Your instructions:
In how many lines of the data does the word "tools" appear? Give the number by itself.

**** Input for this task ****

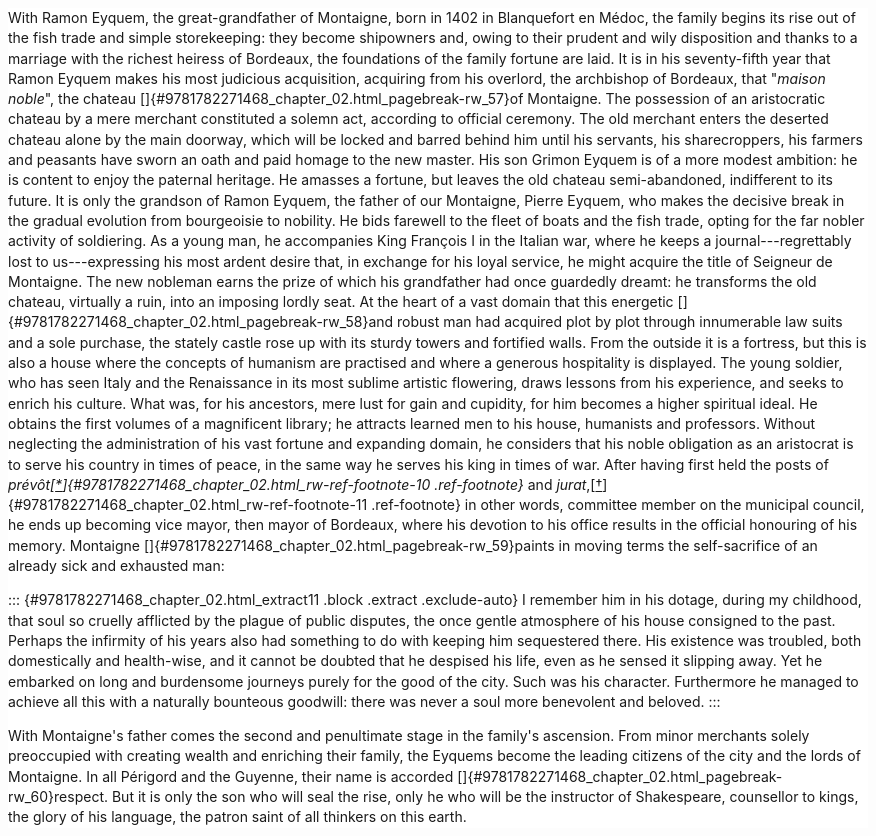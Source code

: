 With Ramon Eyquem, the great-grandfather of Montaigne, born in 1402 in Blanquefort en Médoc, the family begins its rise out of the fish trade and simple storekeeping: they become shipowners and, owing to their prudent and wily disposition and thanks to a marriage with the richest heiress of Bordeaux, the foundations of the family fortune are laid. It is in his seventy-fifth year that Ramon Eyquem makes his most judicious acquisition, acquiring from his overlord, the archbishop of Bordeaux, that "*maison* *noble*", the chateau []{#9781782271468_chapter_02.html_pagebreak-rw_57}of Montaigne. The possession of an aristocratic chateau by a mere merchant constituted a solemn act, according to official ceremony. The old merchant enters the deserted chateau alone by the main doorway, which will be locked and barred behind him until his servants, his sharecroppers, his farmers and peasants have sworn an oath and paid homage to the new master. His son Grimon Eyquem is of a more modest ambition: he is content to enjoy the paternal heritage. He amasses a fortune, but leaves the old chateau semi-abandoned, indifferent to its future. It is only the grandson of Ramon Eyquem, the father of our Montaigne, Pierre Eyquem, who makes the decisive break in the gradual evolution from bourgeoisie to nobility. He bids farewell to the fleet of boats and the fish trade, opting for the far nobler activity of soldiering. As a young man, he accompanies King François I in the Italian war, where he keeps a journal---regrettably lost to us---expressing his most ardent desire that, in exchange for his loyal service, he might acquire the title of Seigneur de Montaigne. The new nobleman earns the prize of which his grandfather had once guardedly dreamt: he transforms the old chateau, virtually a ruin, into an imposing lordly seat. At the heart of a vast domain that this energetic []{#9781782271468_chapter_02.html_pagebreak-rw_58}and robust man had acquired plot by plot through innumerable law suits and a sole purchase, the stately castle rose up with its sturdy towers and fortified walls. From the outside it is a fortress, but this is also a house where the concepts of humanism are practised and where a generous hospitality is displayed. The young soldier, who has seen Italy and the Renaissance in its most sublime artistic flowering, draws lessons from his experience, and seeks to enrich his culture. What was, for his ancestors, mere lust for gain and cupidity, for him becomes a higher spiritual ideal. He obtains the first volumes of a magnificent library; he attracts learned men to his house, humanists and professors. Without neglecting the administration of his vast fortune and expanding domain, he considers that his noble obligation as an aristocrat is to serve his country in times of peace, in the same way he serves his king in times of war. After having first held the posts of *prévôt[[\*](#9781782271468_chapter_02.html_rw-num-footnote-10)]{#9781782271468_chapter_02.html_rw-ref-footnote-10 .ref-footnote}* and *jurat*,[[†](#9781782271468_chapter_02.html_rw-num-footnote-11)]{#9781782271468_chapter_02.html_rw-ref-footnote-11 .ref-footnote} in other words, committee member on the municipal council, he ends up becoming vice mayor, then mayor of Bordeaux, where his devotion to his office results in the official honouring of his memory. Montaigne []{#9781782271468_chapter_02.html_pagebreak-rw_59}paints in moving terms the self-sacrifice of an already sick and exhausted man:

::: {#9781782271468_chapter_02.html_extract11 .block .extract .exclude-auto}
I remember him in his dotage, during my childhood, that soul so cruelly afflicted by the plague of public disputes, the once gentle atmosphere of his house consigned to the past. Perhaps the infirmity of his years also had something to do with keeping him sequestered there. His existence was troubled, both domestically and health-wise, and it cannot be doubted that he despised his life, even as he sensed it slipping away. Yet he embarked on long and burdensome journeys purely for the good of the city. Such was his character. Furthermore he managed to achieve all this with a naturally bounteous goodwill: there was never a soul more benevolent and beloved.
:::

With Montaigne's father comes the second and penultimate stage in the family's ascension. From minor merchants solely preoccupied with creating wealth and enriching their family, the Eyquems become the leading citizens of the city and the lords of Montaigne. In all Périgord and the Guyenne, their name is accorded []{#9781782271468_chapter_02.html_pagebreak-rw_60}respect. But it is only the son who will seal the rise, only he who will be the instructor of Shakespeare, counsellor to kings, the glory of his language, the patron saint of all thinkers on this earth.
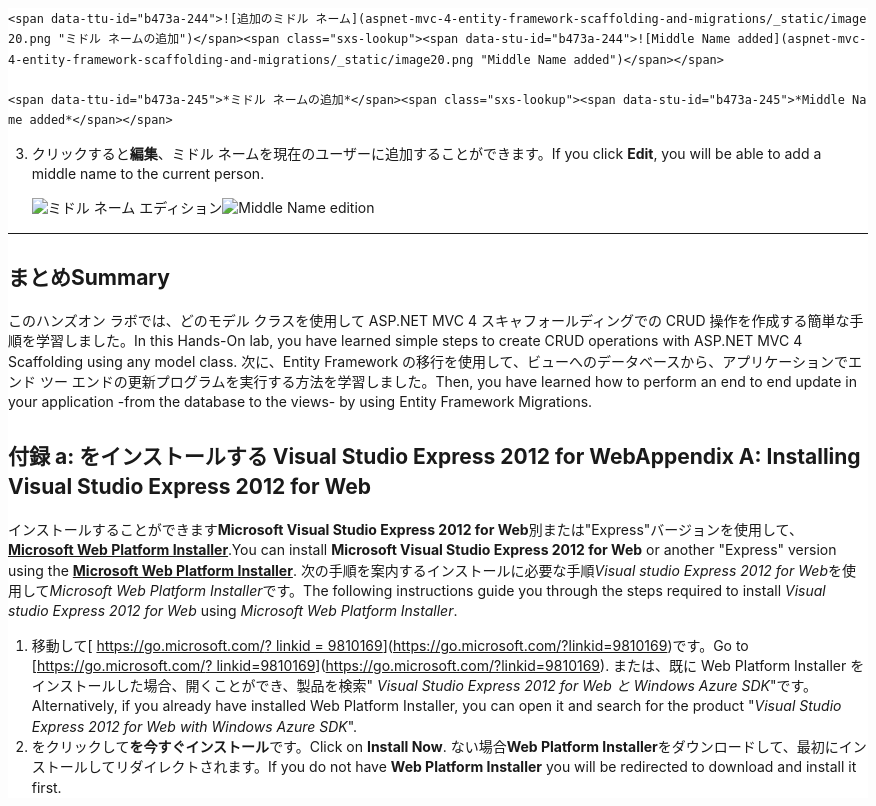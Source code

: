     <span data-ttu-id="b473a-244">![追加のミドル ネーム](aspnet-mvc-4-entity-framework-scaffolding-and-migrations/_static/image20.png "ミドル ネームの追加")</span><span class="sxs-lookup"><span data-stu-id="b473a-244">![Middle Name added](aspnet-mvc-4-entity-framework-scaffolding-and-migrations/_static/image20.png "Middle Name added")</span></span>

    <span data-ttu-id="b473a-245">*ミドル ネームの追加*</span><span class="sxs-lookup"><span data-stu-id="b473a-245">*Middle Name added*</span></span>
3. <span data-ttu-id="b473a-246">クリックすると**編集**、ミドル ネームを現在のユーザーに追加することができます。</span><span class="sxs-lookup"><span data-stu-id="b473a-246">If you click **Edit**, you will be able to add a middle name to the current person.</span></span>

    <span data-ttu-id="b473a-247">![ミドル ネーム エディション](aspnet-mvc-4-entity-framework-scaffolding-and-migrations/_static/image21.png "ミドル ネームのエディション")</span><span class="sxs-lookup"><span data-stu-id="b473a-247">![Middle Name edition](aspnet-mvc-4-entity-framework-scaffolding-and-migrations/_static/image21.png "Middle Name edition")</span></span>

* * *

<a id="Summary"></a>

<a id="Summary"></a>
## <a name="summary"></a><span data-ttu-id="b473a-248">まとめ</span><span class="sxs-lookup"><span data-stu-id="b473a-248">Summary</span></span>

<span data-ttu-id="b473a-249">このハンズオン ラボでは、どのモデル クラスを使用して ASP.NET MVC 4 スキャフォールディングでの CRUD 操作を作成する簡単な手順を学習しました。</span><span class="sxs-lookup"><span data-stu-id="b473a-249">In this Hands-On lab, you have learned simple steps to create CRUD operations with ASP.NET MVC 4 Scaffolding using any model class.</span></span> <span data-ttu-id="b473a-250">次に、Entity Framework の移行を使用して、ビューへのデータベースから、アプリケーションでエンド ツー エンドの更新プログラムを実行する方法を学習しました。</span><span class="sxs-lookup"><span data-stu-id="b473a-250">Then, you have learned how to perform an end to end update in your application -from the database to the views- by using Entity Framework Migrations.</span></span>

<a id="AppendixA"></a>

<a id="Appendix_A_Installing_Visual_Studio_Express_2012_for_Web"></a>
## <a name="appendix-a-installing-visual-studio-express-2012-for-web"></a><span data-ttu-id="b473a-251">付録 a: をインストールする Visual Studio Express 2012 for Web</span><span class="sxs-lookup"><span data-stu-id="b473a-251">Appendix A: Installing Visual Studio Express 2012 for Web</span></span>

<span data-ttu-id="b473a-252">インストールすることができます**Microsoft Visual Studio Express 2012 for Web**別または&quot;Express&quot;バージョンを使用して、 **[Microsoft Web Platform Installer](https://www.microsoft.com/web/downloads/platform.aspx)**.</span><span class="sxs-lookup"><span data-stu-id="b473a-252">You can install **Microsoft Visual Studio Express 2012 for Web** or another &quot;Express&quot; version using the **[Microsoft Web Platform Installer](https://www.microsoft.com/web/downloads/platform.aspx)**.</span></span> <span data-ttu-id="b473a-253">次の手順を案内するインストールに必要な手順*Visual studio Express 2012 for Web*を使用して*Microsoft Web Platform Installer*です。</span><span class="sxs-lookup"><span data-stu-id="b473a-253">The following instructions guide you through the steps required to install *Visual studio Express 2012 for Web* using *Microsoft Web Platform Installer*.</span></span>

1. <span data-ttu-id="b473a-254">移動して[ [ https://go.microsoft.com/? linkid = 9810169](https://go.microsoft.com/?linkid=9810169)](https://go.microsoft.com/?linkid=9810169)です。</span><span class="sxs-lookup"><span data-stu-id="b473a-254">Go to [[https://go.microsoft.com/? linkid=9810169](https://go.microsoft.com/?linkid=9810169)](https://go.microsoft.com/?linkid=9810169).</span></span> <span data-ttu-id="b473a-255">または、既に Web Platform Installer をインストールした場合、開くことができ、製品を検索&quot; <em>Visual Studio Express 2012 for Web と Windows Azure SDK</em>&quot;です。</span><span class="sxs-lookup"><span data-stu-id="b473a-255">Alternatively, if you already have installed Web Platform Installer, you can open it and search for the product &quot;<em>Visual Studio Express 2012 for Web with Windows Azure SDK</em>&quot;.</span></span>
2. <span data-ttu-id="b473a-256">をクリックして**を今すぐインストール**です。</span><span class="sxs-lookup"><span data-stu-id="b473a-256">Click on **Install Now**.</span></span> <span data-ttu-id="b473a-257">ない場合**Web Platform Installer**をダウンロードして、最初にインストールしてリダイレクトされます。</span><span class="sxs-lookup"><span data-stu-id="b473a-257">If you do not have **Web Platform Installer** you will be redirected to download and install it first.</span></span>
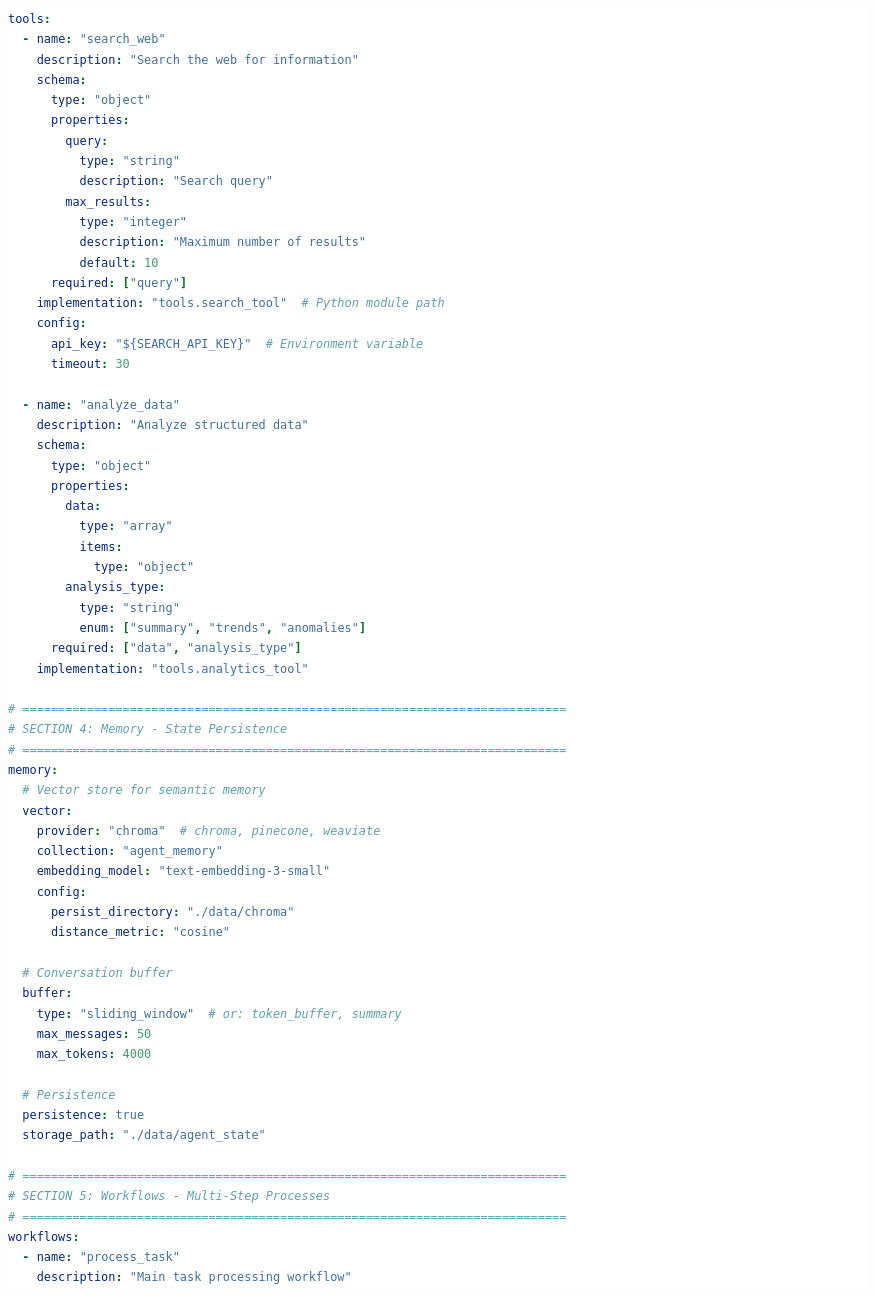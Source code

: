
 ```yaml
tools:
  - name: "search_web"
    description: "Search the web for information"
    schema:
      type: "object"
      properties:
        query:
          type: "string"
          description: "Search query"
        max_results:
          type: "integer"
          description: "Maximum number of results"
          default: 10
      required: ["query"]
    implementation: "tools.search_tool"  # Python module path
    config:
      api_key: "${SEARCH_API_KEY}"  # Environment variable
      timeout: 30

  - name: "analyze_data"
    description: "Analyze structured data"
    schema:
      type: "object"
      properties:
        data:
          type: "array"
          items:
            type: "object"
        analysis_type:
          type: "string"
          enum: ["summary", "trends", "anomalies"]
      required: ["data", "analysis_type"]
    implementation: "tools.analytics_tool"

# ============================================================================
# SECTION 4: Memory - State Persistence
# ============================================================================
memory:
  # Vector store for semantic memory
  vector:
    provider: "chroma"  # chroma, pinecone, weaviate
    collection: "agent_memory"
    embedding_model: "text-embedding-3-small"
    config:
      persist_directory: "./data/chroma"
      distance_metric: "cosine"
  
  # Conversation buffer
  buffer:
    type: "sliding_window"  # or: token_buffer, summary
    max_messages: 50
    max_tokens: 4000
  
  # Persistence
  persistence: true
  storage_path: "./data/agent_state"

# ============================================================================
# SECTION 5: Workflows - Multi-Step Processes
# ============================================================================
workflows:
  - name: "process_task"
    description: "Main task processing workflow"
```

****

Your solution:
3